Al mismo tiempo, la cobertura mediática se llena de opinólogos y opinólogas. Todos parecen estar habilitados para opinar y hacer referencias históricas. Periodistas reconocidos que realizan editoriales con un total desconocimiento del tema pero con un profundo punto de partida ideológico: la extrañeza que le producen esos otros indígenas. Y, con algunas excepciones, quienes hablan casi nunca son voces indígenas. ¿No están en condiciones de igualdad? ¿No son pares? Sí pueden hablar Mario Mactas o Luis Novaresio pero no dirigentes mapuches que se encuentran en los territorios.
Mientras tanto, dirigentes como Patricia Bulrrich organizan foros como el Consenso Bariloche “contra la violencia extrema”, del que también participó la gobernadora de Río Negro Arabela Carreras. Miguel Ángel Pichetto reivindica públicamente a Julio Argentino Roca y las campañas militares que terminó con miles y miles de indígenas asesinados y trasladados a campos de concentración. Sergio Berni, desde el oficialismo, circula por los canales de televisión pidiendo represión y empresarios mediáticos con intereses inmobiliarios en la zona, como Marcelo Tinelli, piden “proteger a la Patagonia de los vándalos”. Son voces que se suman complementarias a un cóctel coral de violencia discursivas
El límite es la tierra
Todo esto sucede en el marco de la necesidad de prórroga de la Ley 26.160 de Relevamiento Territorial. Una ley que prohíbe los desalojos indígenas de sus territorios y que caduca en noviembre de este año. En un mes. ¿Casualidad o necesidad empresarial y estatal sobre los territorios para proyectos turísticos, de monocultivos, de explotación de recursos naturales? Ya aparecieron voces en los medios de comunicación pidiendo que no se prorrogue.
Los periodistas opinan con total desconocimiento del tema desde un punto de partida ideológico: la extrañeza que le producen los indígenas. Y quienes hablan casi nunca son voces indígenas.

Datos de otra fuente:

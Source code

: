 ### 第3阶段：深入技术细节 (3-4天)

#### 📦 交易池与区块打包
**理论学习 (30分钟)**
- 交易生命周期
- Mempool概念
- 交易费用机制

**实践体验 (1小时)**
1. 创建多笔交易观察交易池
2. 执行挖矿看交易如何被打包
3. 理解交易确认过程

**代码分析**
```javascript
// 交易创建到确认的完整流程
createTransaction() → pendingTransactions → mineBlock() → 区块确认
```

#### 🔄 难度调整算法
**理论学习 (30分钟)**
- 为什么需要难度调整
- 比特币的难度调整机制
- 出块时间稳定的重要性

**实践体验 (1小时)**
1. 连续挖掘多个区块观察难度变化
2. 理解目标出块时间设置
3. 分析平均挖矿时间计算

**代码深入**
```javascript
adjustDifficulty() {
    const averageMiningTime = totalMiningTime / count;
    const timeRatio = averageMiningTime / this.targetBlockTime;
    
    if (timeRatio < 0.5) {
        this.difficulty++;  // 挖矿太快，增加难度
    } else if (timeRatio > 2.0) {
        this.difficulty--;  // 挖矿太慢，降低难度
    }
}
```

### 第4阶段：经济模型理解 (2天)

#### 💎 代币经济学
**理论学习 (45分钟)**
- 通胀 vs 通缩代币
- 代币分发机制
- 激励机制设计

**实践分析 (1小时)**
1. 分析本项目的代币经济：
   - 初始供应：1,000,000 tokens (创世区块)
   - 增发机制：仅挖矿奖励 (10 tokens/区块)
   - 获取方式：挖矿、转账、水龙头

La ley lleva 15 años y no fue una panacea. Durante todo este tiempo nuestro país figura entre los 10 con mayor pérdida de bosque nativos. Particularmente en la región chaqueña. En Chaco y Formosa faltan relevar altos porcentajes de las tierras. Neuquén, Río Negro y Salta tampoco los terminaron. Eso significa que no hubo voluntad política ni presupuesto para realizarlos. Muchas provincias tardaron años en firmar el acuerdo para aplicar la ley y mientras tanto los desalojos o las constantes amenazas no frenaron.
No es nada nuevo decir que el Estado argentino en sus múltiples instancias, nacional, provincial y municipal, sigue sin tener políticas interculturales concretas, efectivas y, sobre todo, que incluya la participación indígena. Más aún cuando tiene que ver con la propiedad de la tierra.
Las comunidades fueron corridas, primero por las diversas campañas militares y luego por el avance de la frontera agropecuaria, hacia zonas marginales. En Salta, por ejemplo, en lugares sin agua donde niños y niñas toman agua en bidones de Glifosato. Cada tanto, cuando los medios lo necesitan, las muertes por desnutrición se hacen tapa y luego desaparecen. Se invisibilizan.
La discusión se da en el marco de la necesidad de prórroga de la ley que prohíbe desalojos indígenas de sus territorios. ¿Casualidad o necesidad empresarial y estatal?
Muchos de los conflictos por territorios, como en Misiones y Formosa, fueron porque universidades nacionales ocuparon tierras asignadas a las comunidades indígenas. ¿Qué pasaría o qué pasa cuando sucede al revés en tierras privadas?
Los títulos que se otorgan son precarios y aún no se habilitó una discusión pública por una ley de propiedad comunitaria indígena que es un reclamo histórico de muchas organizaciones. La precariedad de las titularizaciones implica violencias constantes en los territorios. Por eso es fundamental la profundización de un relevamiento territorial con participación indígena.
En los diversos discursos mediáticos de estos días trasciende el temor por la propiedad de la tierra. Lo que subyace es lo opuesto a lo que se titula. Es marcar, estigmatizar, señalar, definir como enemigo para poder reprimir y continuar privatizando los territorios.